But the rewards at the peak, Finkel notes, are considerable. Those people who can be both Carl Jung and Bear Bryant have better, happier, more fulfilling unions than any couples in history. “Americans [have] made marriage a more fragile institution, but they also placed within reach a whole new level of spousal connection,” he writes.

Gamely, Finkel even suggests how regular people might reach this marital nirvana. His proposals are not as revolutionary as his reframing of coupledom: Try to fight fair, be responsive to your other half, have fun, give your partner the benefit of the doubt, occasionally lower your expectations for what your partner can do for you. Also, for the love of mercy, carve out some time just for each other.

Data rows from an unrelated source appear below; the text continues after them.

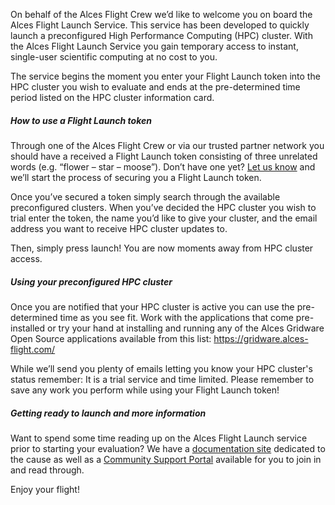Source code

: On behalf of the Alces Flight Crew we’d like to welcome you on board the Alces
Flight Launch Service. This service has been developed to quickly launch a
preconfigured High Performance Computing (HPC) cluster. With the Alces Flight
Launch Service you gain temporary access to instant, single-user scientific
computing at no cost to you.

The service begins the moment you enter your Flight Launch token into the HPC
cluster you wish to evaluate and ends at the pre-determined time period listed
on the HPC cluster information card.

##### How to use a Flight Launch token

Through one of the Alces Flight Crew or via our trusted partner
network you should have a received a Flight Launch token consisting of three
unrelated words (e.g. “flower – star – moose”). Don’t have one yet?  <a
href="mailto:support@alces-flight.com?subject=Flight Launch Token
 Request&body=Please send me a Flight Launch Token by return
 email.%0D%0A%0D%0AKind regards." target="_blank" rel="noopener noreferrer">
Let us know</a> and we’ll start the process of securing you a Flight Launch
token.

Once you’ve secured a token simply search through the available preconfigured
clusters. When you’ve decided the HPC cluster you wish to trial enter the
token, the name you’d like to give your cluster, and the email address you
want to receive HPC cluster updates to.

Then, simply press launch! You are now moments away from HPC cluster access.

##### Using your preconfigured HPC cluster

Once you are notified that your HPC cluster is active you can use the
pre-determined time as you see fit. Work with the applications that come
pre-installed or try your hand at installing and running any of the Alces
Gridware Open Source applications available from this list: <a
href="https://gridware.alces-flight.com/" target="_blank" rel="noopener
noreferrer">https://gridware.alces-flight.com/</a>

While we’ll send you plenty of emails letting you know your HPC cluster's status
remember: It is a trial service and time limited. Please remember to save any
work you perform while using your Flight Launch token!

##### Getting ready to launch and more information

Want to spend some time reading up on the Alces Flight Launch service prior to
starting your evaluation? We have a <a href="http://docs.alces-flight.com"
target="_blank" rel="noopener noreferrer">documentation site</a> dedicated to
the cause as well as a <a href="http://community.alces-flight.com"
target="_blank" rel="noopener noreferrer">Community Support Portal</a>
available for you to join in and read through.

Enjoy your flight!

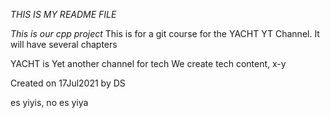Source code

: *THIS IS MY README FILE*

_This is our cpp project_
This is for a git course for the YACHT YT Channel. It will have several chapters

YACHT is Yet another channel for tech
We create tech content, x-y

Created on 17Jul2021 by DS

es yiyis, no es yiya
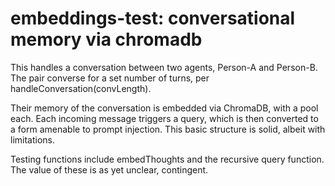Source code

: # embeddings-test: conversational memory via chromadb
This handles a conversation between two agents, Person-A and Person-B.
The pair converse for a set number of turns, per handleConversation(convLength).

Their memory of the conversation is embedded via ChromaDB, with a pool each.
Each incoming message triggers a query, which is then converted to a form amenable to prompt injection.
This basic structure is solid, albeit with limitations.

Testing functions include embedThoughts and the recursive query function.
The value of these is as yet unclear, contingent.
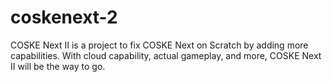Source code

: # coskenext-2
COSKE Next II is a project to fix COSKE Next on Scratch by adding more capabilities. With cloud capability, actual gameplay, and more, COSKE Next II will be the way to go.
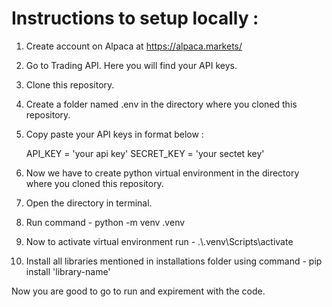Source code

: # Instructions to setup locally :

1. Create account on Alpaca at https://alpaca.markets/
2. Go to Trading API. Here you will find your API keys.
3. Clone this repository.
4. Create a folder named .env in the directory where you cloned this repository.
5. Copy paste your API keys in format below :

    API_KEY = 'your api key'
    SECRET_KEY = 'your sectet key'

6. Now we have to create python virtual environment in the directory where you cloned this repository.
7. Open the directory in terminal.
8. Run command - python -m venv .venv
9. Now to activate virtual environment run - .\\.venv\Scripts\activate
10. Install all libraries mentioned in installations folder using command - pip install 'library-name'

Now you are good to go to run and  expirement with the code.

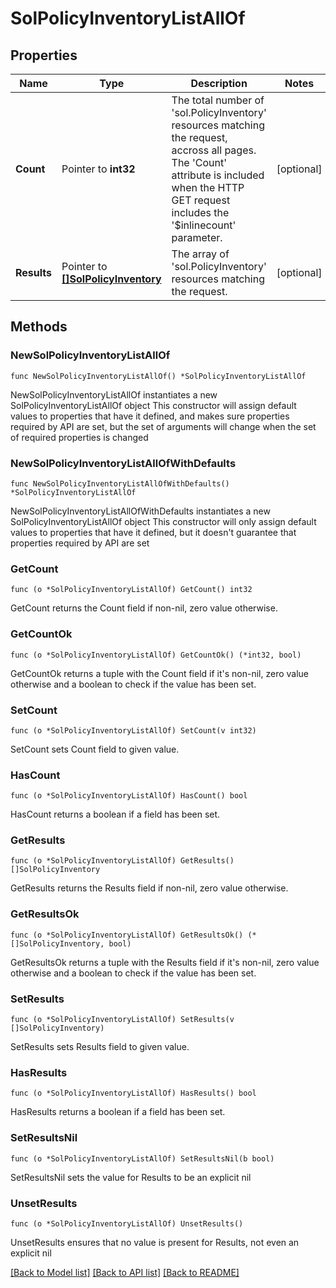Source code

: # SolPolicyInventoryListAllOf

## Properties

Name | Type | Description | Notes
------------ | ------------- | ------------- | -------------
**Count** | Pointer to **int32** | The total number of &#39;sol.PolicyInventory&#39; resources matching the request, accross all pages. The &#39;Count&#39; attribute is included when the HTTP GET request includes the &#39;$inlinecount&#39; parameter. | [optional] 
**Results** | Pointer to [**[]SolPolicyInventory**](SolPolicyInventory.md) | The array of &#39;sol.PolicyInventory&#39; resources matching the request. | [optional] 

## Methods

### NewSolPolicyInventoryListAllOf

`func NewSolPolicyInventoryListAllOf() *SolPolicyInventoryListAllOf`

NewSolPolicyInventoryListAllOf instantiates a new SolPolicyInventoryListAllOf object
This constructor will assign default values to properties that have it defined,
and makes sure properties required by API are set, but the set of arguments
will change when the set of required properties is changed

### NewSolPolicyInventoryListAllOfWithDefaults

`func NewSolPolicyInventoryListAllOfWithDefaults() *SolPolicyInventoryListAllOf`

NewSolPolicyInventoryListAllOfWithDefaults instantiates a new SolPolicyInventoryListAllOf object
This constructor will only assign default values to properties that have it defined,
but it doesn't guarantee that properties required by API are set

### GetCount

`func (o *SolPolicyInventoryListAllOf) GetCount() int32`

GetCount returns the Count field if non-nil, zero value otherwise.

### GetCountOk

`func (o *SolPolicyInventoryListAllOf) GetCountOk() (*int32, bool)`

GetCountOk returns a tuple with the Count field if it's non-nil, zero value otherwise
and a boolean to check if the value has been set.

### SetCount

`func (o *SolPolicyInventoryListAllOf) SetCount(v int32)`

SetCount sets Count field to given value.

### HasCount

`func (o *SolPolicyInventoryListAllOf) HasCount() bool`

HasCount returns a boolean if a field has been set.

### GetResults

`func (o *SolPolicyInventoryListAllOf) GetResults() []SolPolicyInventory`

GetResults returns the Results field if non-nil, zero value otherwise.

### GetResultsOk

`func (o *SolPolicyInventoryListAllOf) GetResultsOk() (*[]SolPolicyInventory, bool)`

GetResultsOk returns a tuple with the Results field if it's non-nil, zero value otherwise
and a boolean to check if the value has been set.

### SetResults

`func (o *SolPolicyInventoryListAllOf) SetResults(v []SolPolicyInventory)`

SetResults sets Results field to given value.

### HasResults

`func (o *SolPolicyInventoryListAllOf) HasResults() bool`

HasResults returns a boolean if a field has been set.

### SetResultsNil

`func (o *SolPolicyInventoryListAllOf) SetResultsNil(b bool)`

 SetResultsNil sets the value for Results to be an explicit nil

### UnsetResults
`func (o *SolPolicyInventoryListAllOf) UnsetResults()`

UnsetResults ensures that no value is present for Results, not even an explicit nil

[[Back to Model list]](../README.md#documentation-for-models) [[Back to API list]](../README.md#documentation-for-api-endpoints) [[Back to README]](../README.md)


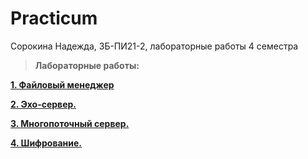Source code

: # Practicum
Сорокина Надежда, ЗБ-ПИ21-2, лабораторные работы 4 семестра

> __Лабораторные работы:__

[__1. Файловый менеджер__](https://github.com/not-fate/Practicum/tree/main/%D0%9B%D0%B0%D0%B1.1.%20%D0%A4%D0%B0%D0%B8%CC%86%D0%BB%D0%BE%D0%B2%D1%8B%D0%B8%CC%86%20%D0%BC%D0%B5%D0%BD%D0%B5%D0%B4%D0%B6%D0%B5%D1%80)

[__2. Эхо-сервер.__](https://github.com/not-fate/Practicum/tree/main/%D0%9B%D0%B0%D0%B1.2.%20%D0%AD%D1%85%D0%BE-%D1%81%D0%B5%D1%80%D0%B2%D0%B5%D1%80)

[__3. Многопоточный сервер.__]()

[__4. Шифрование.__]()


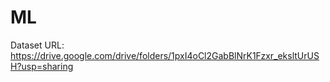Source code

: # ML

Dataset URL: https://drive.google.com/drive/folders/1pxI4oCl2GabBlNrK1Fzxr_eksltUrUSH?usp=sharing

Alas, Finkel offers no solutions for the more pernicious forces that are grinding the joy out of pairing up: the lack of family-friendly employment policies, the winnowing of stable living-wage jobs for the high school–educated, the basic abandonment of the ill and aged to family care. It’s hard to reach the top of the mountain when you’re carrying so many other people.

But at a time when there is little agreement about the purpose, future and form of one of our most ancient and primal institutions, Finkel’s optimistic, data-driven attempt to capture what couples are striving for, even in the face of cultural and economic headwinds, is like a good, steadying drink. Keep calm and marry on.